By Arun Hsu, Chief of Party, Jordan Loan Guarantee Facility
In this guest post, an OPIC partner outlines a system for determining creditworthiness of potential borrowers that lack collateral and a track record of working with banks.
Small and medium enterprises (SMEs) are the key to innovation and an engine of economic growth and job creation in the Middle East and North Africa (MENA) region. Despite the crucial role SMEs play in the region’s economies, they have great difficulty accessing financing needed for start-up and/or growth. The financing gap for SMEs in the MENA region is estimated to be between $110 billion and $140 billion.
SMEs are frequently unable to obtain financing from the banks, as the banks consider the risk of lending to SMEs too high. Prospective borrowers state that the banks impose excessive collateral requirements and demand too much information. SME’s find themselves in the position of being too big to qualify for loans from microfinance institutions and too small and risky for the commercial banks.
While cash flow is normally considered the primary source of repayment when evaluating loan proposals, many banks in the MENA region rely primarily on collateral when making lending decisions, especially when lending to SMEs. Banks say the main reason for this is the prospective borrowers’ inability to provide adequate business plans with cash flow projections.
OPIC, in partnership with USAID and Global Communities, has established Loan Guarantee Facilities (LGFs) in Egypt and Jordan to address the SME financing gap. The LGFs facilitate SME lending by providing partial loan guarantees for SMEs that are creditworthy, but cannot provide the collateral and/or information required by the banks.
The Jordan Loan Guarantee Facility (JLGF) is working closely with its partner banks to strengthen SME credit underwriting. This involves applying the traditional five “Cs” of credit to which we added a further two – Concept and Competency:
- Capacity. Will the business generate sufficient cash flow to pay back the loan?
- Character. How willing and committed is the borrower to repaying the loan, even if the business faces hardship?
- Collateral. What assets is the borrower willing to pledge as secondary sources of repayment?
- Capital. How much money is the borrower willing to invest in the transaction along with the bank financing and how much capital has the owner contributed to the overall business?
- Conditions. What outside factors can potentially affect the borrower’s ability to repay the loan?
And the two additional “Cs”
- Concept.
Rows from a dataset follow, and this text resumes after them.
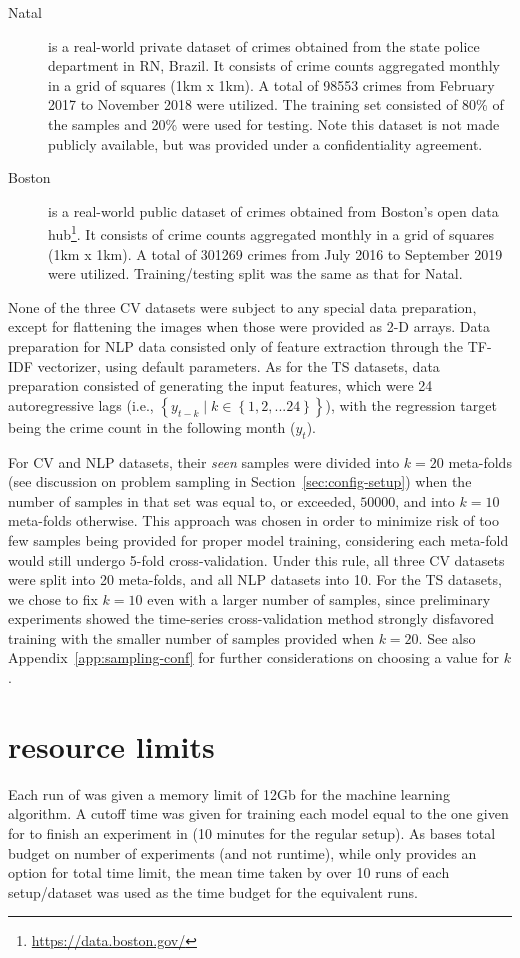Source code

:\begin{description}
\item[Natal]
is a real-world private dataset of crimes obtained from the state police department in RN, Brazil. It consists of crime counts aggregated monthly in a grid of squares (1km x 1km). A total of 98553 crimes from February 2017 to November 2018 were utilized. The training set consisted of 80\% of the samples and 20\% were used for testing. Note this dataset is not made publicly available, but was provided under a confidentiality agreement.

\item[Boston]
is a real-world public dataset of crimes obtained from Boston's open data hub\footnote{\url{https://data.boston.gov/}}.  It consists of crime counts aggregated monthly in a grid of squares (1km x 1km). A total of 301269 crimes from July 2016 to September 2019 were utilized. Training/testing split was the same as that for Natal.
\end{description}

None of the three CV datasets were subject to any special data preparation, except for flattening the images when those were provided as 2-D arrays. Data preparation for NLP data consisted only of feature extraction through the \sklearn TF-IDF vectorizer, using default parameters. As for the TS datasets, data preparation consisted of generating the input features, which were 24 autoregressive lags (i.e., $\left \{ y_{t-k} \mid k \in \left \{ 1,2,...24 \right \} \right \}$), with the regression target being the crime count in the following month ($y_t$).

For CV and NLP datasets, their \textit{seen} samples were divided into $k=20$ meta-folds (see discussion on problem sampling in Section~\ref{sec:config-setup}) when the number of samples in that set was equal to, or exceeded, $50000$, and into $k=10$ meta-folds otherwise. This approach was chosen in order to minimize risk of too few samples being provided for proper model training, considering each meta-fold would still undergo 5-fold cross-validation. Under this rule, all three CV datasets were split into 20 meta-folds, and all NLP datasets into 10. For the TS datasets, we chose to fix $k=10$ even with a larger number of samples, since preliminary experiments showed the time-series cross-validation method strongly disfavored training with the smaller number of samples provided when $k=20$. See also Appendix~\ref{app:sampling-conf} for further considerations on choosing a value for $k$.

\section{\autosklearn resource limits}
Each run of \autosklearn was given a memory limit of 12Gb for the machine learning algorithm. A cutoff time was given for training each model equal to the one given for \irace to finish an experiment in \isklearn (10 minutes for the regular setup). As \isklearn bases total budget on number of experiments (and not runtime), while \autosklearn only provides an option for total time limit, the mean time taken by \isklearn over 10 runs of each setup/dataset was used as the time budget for the equivalent \autosklearn runs.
Does the loan purpose logically support a clear business opportunity?
- Competency. Does the management have relevant experience, expertise, and track record?
In our work in the Middle East, we are also placing a special focus on “Capacity” and are working with our partner banks to overcome the obstacles to underwriting loans based on cash flow as the primary source of repayment. This involves developing efficient ways of obtaining financial information from borrowers, developing cash flow projections, and validating assumptions upon which those projections are based.
As long as lending remains predominantly collateral-based, the financing gap for SMEs will remain large. Our aim over the longer term is to use the LGFs to demonstrate to the banks that SMEs are a viable market whose credit needs can be profitably served, without the need for a guarantee program.